I managed to find a good job and a few new friends but the stability was short-lived, after a period of hypomania and chronic insomnia I fell into a long period of depression three years ago and had to eventually give up work.
During this period something changed inside of me. I have always been a natural problem solver and after so many years of living an unconsidered life, I started to analyze what was wrong with me. I read dozens of books on all aspects of mental health and wrote hundreds of pages in my journal to unravel the mess that was my personality. I realised that I was running on fear and in order to move past that I would have to face my fears and the truth about myself.

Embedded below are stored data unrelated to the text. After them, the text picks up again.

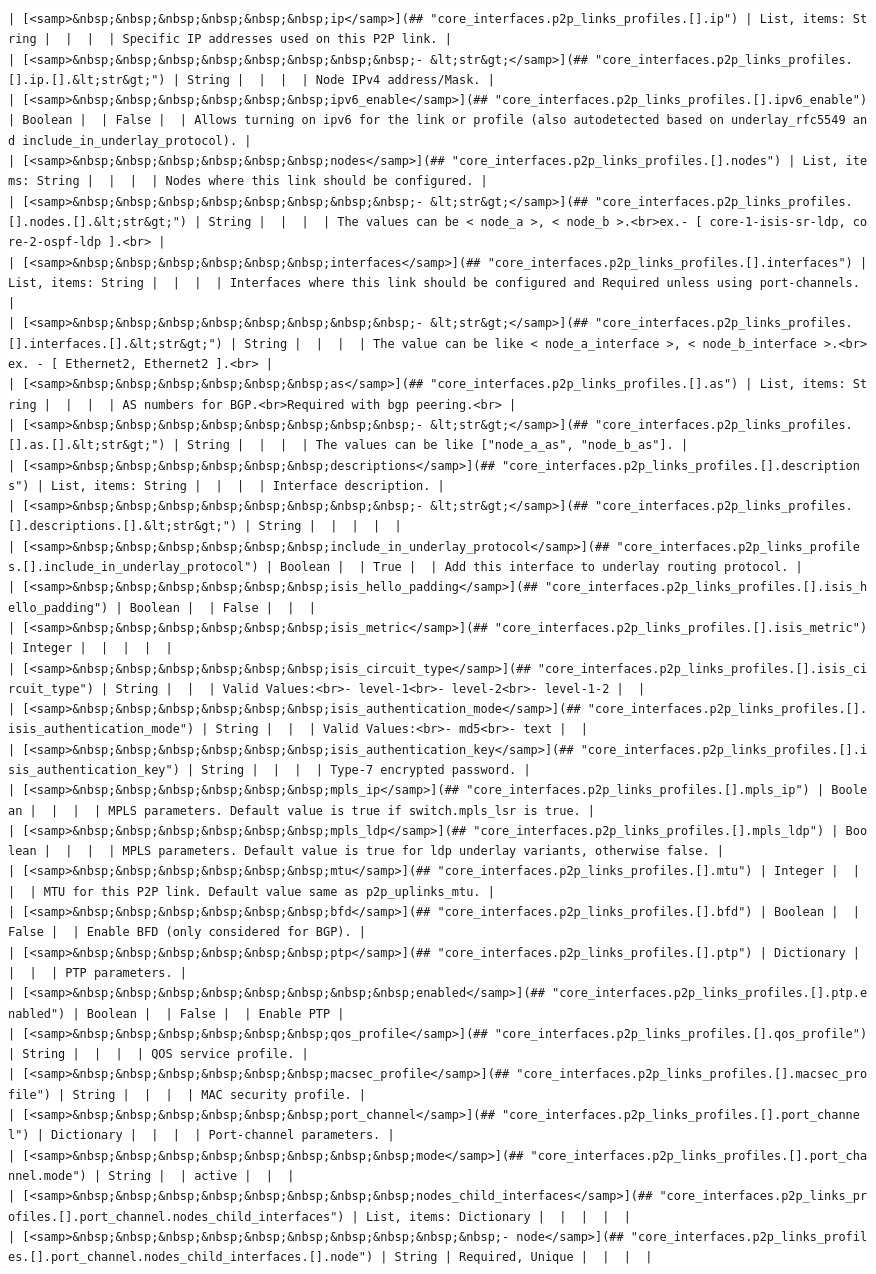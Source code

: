     | [<samp>&nbsp;&nbsp;&nbsp;&nbsp;&nbsp;&nbsp;ip</samp>](## "core_interfaces.p2p_links_profiles.[].ip") | List, items: String |  |  |  | Specific IP addresses used on this P2P link. |
    | [<samp>&nbsp;&nbsp;&nbsp;&nbsp;&nbsp;&nbsp;&nbsp;&nbsp;- &lt;str&gt;</samp>](## "core_interfaces.p2p_links_profiles.[].ip.[].&lt;str&gt;") | String |  |  |  | Node IPv4 address/Mask. |
    | [<samp>&nbsp;&nbsp;&nbsp;&nbsp;&nbsp;&nbsp;ipv6_enable</samp>](## "core_interfaces.p2p_links_profiles.[].ipv6_enable") | Boolean |  | False |  | Allows turning on ipv6 for the link or profile (also autodetected based on underlay_rfc5549 and include_in_underlay_protocol). |
    | [<samp>&nbsp;&nbsp;&nbsp;&nbsp;&nbsp;&nbsp;nodes</samp>](## "core_interfaces.p2p_links_profiles.[].nodes") | List, items: String |  |  |  | Nodes where this link should be configured. |
    | [<samp>&nbsp;&nbsp;&nbsp;&nbsp;&nbsp;&nbsp;&nbsp;&nbsp;- &lt;str&gt;</samp>](## "core_interfaces.p2p_links_profiles.[].nodes.[].&lt;str&gt;") | String |  |  |  | The values can be < node_a >, < node_b >.<br>ex.- [ core-1-isis-sr-ldp, core-2-ospf-ldp ].<br> |
    | [<samp>&nbsp;&nbsp;&nbsp;&nbsp;&nbsp;&nbsp;interfaces</samp>](## "core_interfaces.p2p_links_profiles.[].interfaces") | List, items: String |  |  |  | Interfaces where this link should be configured and Required unless using port-channels. |
    | [<samp>&nbsp;&nbsp;&nbsp;&nbsp;&nbsp;&nbsp;&nbsp;&nbsp;- &lt;str&gt;</samp>](## "core_interfaces.p2p_links_profiles.[].interfaces.[].&lt;str&gt;") | String |  |  |  | The value can be like < node_a_interface >, < node_b_interface >.<br>ex. - [ Ethernet2, Ethernet2 ].<br> |
    | [<samp>&nbsp;&nbsp;&nbsp;&nbsp;&nbsp;&nbsp;as</samp>](## "core_interfaces.p2p_links_profiles.[].as") | List, items: String |  |  |  | AS numbers for BGP.<br>Required with bgp peering.<br> |
    | [<samp>&nbsp;&nbsp;&nbsp;&nbsp;&nbsp;&nbsp;&nbsp;&nbsp;- &lt;str&gt;</samp>](## "core_interfaces.p2p_links_profiles.[].as.[].&lt;str&gt;") | String |  |  |  | The values can be like ["node_a_as", "node_b_as"]. |
    | [<samp>&nbsp;&nbsp;&nbsp;&nbsp;&nbsp;&nbsp;descriptions</samp>](## "core_interfaces.p2p_links_profiles.[].descriptions") | List, items: String |  |  |  | Interface description. |
    | [<samp>&nbsp;&nbsp;&nbsp;&nbsp;&nbsp;&nbsp;&nbsp;&nbsp;- &lt;str&gt;</samp>](## "core_interfaces.p2p_links_profiles.[].descriptions.[].&lt;str&gt;") | String |  |  |  |  |
    | [<samp>&nbsp;&nbsp;&nbsp;&nbsp;&nbsp;&nbsp;include_in_underlay_protocol</samp>](## "core_interfaces.p2p_links_profiles.[].include_in_underlay_protocol") | Boolean |  | True |  | Add this interface to underlay routing protocol. |
    | [<samp>&nbsp;&nbsp;&nbsp;&nbsp;&nbsp;&nbsp;isis_hello_padding</samp>](## "core_interfaces.p2p_links_profiles.[].isis_hello_padding") | Boolean |  | False |  |  |
    | [<samp>&nbsp;&nbsp;&nbsp;&nbsp;&nbsp;&nbsp;isis_metric</samp>](## "core_interfaces.p2p_links_profiles.[].isis_metric") | Integer |  |  |  |  |
    | [<samp>&nbsp;&nbsp;&nbsp;&nbsp;&nbsp;&nbsp;isis_circuit_type</samp>](## "core_interfaces.p2p_links_profiles.[].isis_circuit_type") | String |  |  | Valid Values:<br>- level-1<br>- level-2<br>- level-1-2 |  |
    | [<samp>&nbsp;&nbsp;&nbsp;&nbsp;&nbsp;&nbsp;isis_authentication_mode</samp>](## "core_interfaces.p2p_links_profiles.[].isis_authentication_mode") | String |  |  | Valid Values:<br>- md5<br>- text |  |
    | [<samp>&nbsp;&nbsp;&nbsp;&nbsp;&nbsp;&nbsp;isis_authentication_key</samp>](## "core_interfaces.p2p_links_profiles.[].isis_authentication_key") | String |  |  |  | Type-7 encrypted password. |
    | [<samp>&nbsp;&nbsp;&nbsp;&nbsp;&nbsp;&nbsp;mpls_ip</samp>](## "core_interfaces.p2p_links_profiles.[].mpls_ip") | Boolean |  |  |  | MPLS parameters. Default value is true if switch.mpls_lsr is true. |
    | [<samp>&nbsp;&nbsp;&nbsp;&nbsp;&nbsp;&nbsp;mpls_ldp</samp>](## "core_interfaces.p2p_links_profiles.[].mpls_ldp") | Boolean |  |  |  | MPLS parameters. Default value is true for ldp underlay variants, otherwise false. |
    | [<samp>&nbsp;&nbsp;&nbsp;&nbsp;&nbsp;&nbsp;mtu</samp>](## "core_interfaces.p2p_links_profiles.[].mtu") | Integer |  |  |  | MTU for this P2P link. Default value same as p2p_uplinks_mtu. |
    | [<samp>&nbsp;&nbsp;&nbsp;&nbsp;&nbsp;&nbsp;bfd</samp>](## "core_interfaces.p2p_links_profiles.[].bfd") | Boolean |  | False |  | Enable BFD (only considered for BGP). |
    | [<samp>&nbsp;&nbsp;&nbsp;&nbsp;&nbsp;&nbsp;ptp</samp>](## "core_interfaces.p2p_links_profiles.[].ptp") | Dictionary |  |  |  | PTP parameters. |
    | [<samp>&nbsp;&nbsp;&nbsp;&nbsp;&nbsp;&nbsp;&nbsp;&nbsp;enabled</samp>](## "core_interfaces.p2p_links_profiles.[].ptp.enabled") | Boolean |  | False |  | Enable PTP |
    | [<samp>&nbsp;&nbsp;&nbsp;&nbsp;&nbsp;&nbsp;qos_profile</samp>](## "core_interfaces.p2p_links_profiles.[].qos_profile") | String |  |  |  | QOS service profile. |
    | [<samp>&nbsp;&nbsp;&nbsp;&nbsp;&nbsp;&nbsp;macsec_profile</samp>](## "core_interfaces.p2p_links_profiles.[].macsec_profile") | String |  |  |  | MAC security profile. |
    | [<samp>&nbsp;&nbsp;&nbsp;&nbsp;&nbsp;&nbsp;port_channel</samp>](## "core_interfaces.p2p_links_profiles.[].port_channel") | Dictionary |  |  |  | Port-channel parameters. |
    | [<samp>&nbsp;&nbsp;&nbsp;&nbsp;&nbsp;&nbsp;&nbsp;&nbsp;mode</samp>](## "core_interfaces.p2p_links_profiles.[].port_channel.mode") | String |  | active |  |  |
    | [<samp>&nbsp;&nbsp;&nbsp;&nbsp;&nbsp;&nbsp;&nbsp;&nbsp;nodes_child_interfaces</samp>](## "core_interfaces.p2p_links_profiles.[].port_channel.nodes_child_interfaces") | List, items: Dictionary |  |  |  |  |
    | [<samp>&nbsp;&nbsp;&nbsp;&nbsp;&nbsp;&nbsp;&nbsp;&nbsp;&nbsp;&nbsp;- node</samp>](## "core_interfaces.p2p_links_profiles.[].port_channel.nodes_child_interfaces.[].node") | String | Required, Unique |  |  |  |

I went from being into denial, to fighting myself to finally accepting who I am. Only during this process was I diagnosed as having BPD. I was referred for therapy which didn’t start until last autumn, a week ago my therapist discharged me as she thinks I will no longer benefit from working with her. I am recovered.
I am still most definitely a work in progress but I am so far away from that mixed up girl desperate for others’ approval that you would barely recognize me. I am in a healthy stable relationship, I have a few firm friendships and I will be returning to work soon. My relationship with my son now is very good.
He comes for long visits, we have a very similar sense of humor and he chooses to confide in me much more than most seventeen-year-old boys do with their mothers. I respect his right to make his own decisions but let him know my opinions and ideas about his life and his future.
I think this may be the hardest issue in my life to overcome. I am constantly reminded that all good parents put their children first and I didn’t. Friends point out to me that I did the best I could and that my son has grown up into a lovely young man but I still feel a failure as a mother. My best was not good enough.
I am not writing this to gain sympathy and reassurance, if I’m honest, nothing that anyone can say will make me feel better about this.I am writing this in the hope that some other parent out there feeling the way I did will read it and realize it’s not just them. If for some reason you cannot put your child or children first, please find someone who can.
Don’t let shame stop you from asking for help. Find the courage to stand up and say you are struggling so that your child can have the stable happy upbringing that they deserve. I would love to say, ‘Don’t feel bad about yourself.’ But I know that’s almost impossible.
I will always worry that my actions have deeply affected my son, he is sensitive and moody like me and I don’t want him to suffer from the same fears and insecurities that plagued my life for so many years. So far the signs are good but I’m a mom and I will never stop worrying about my son.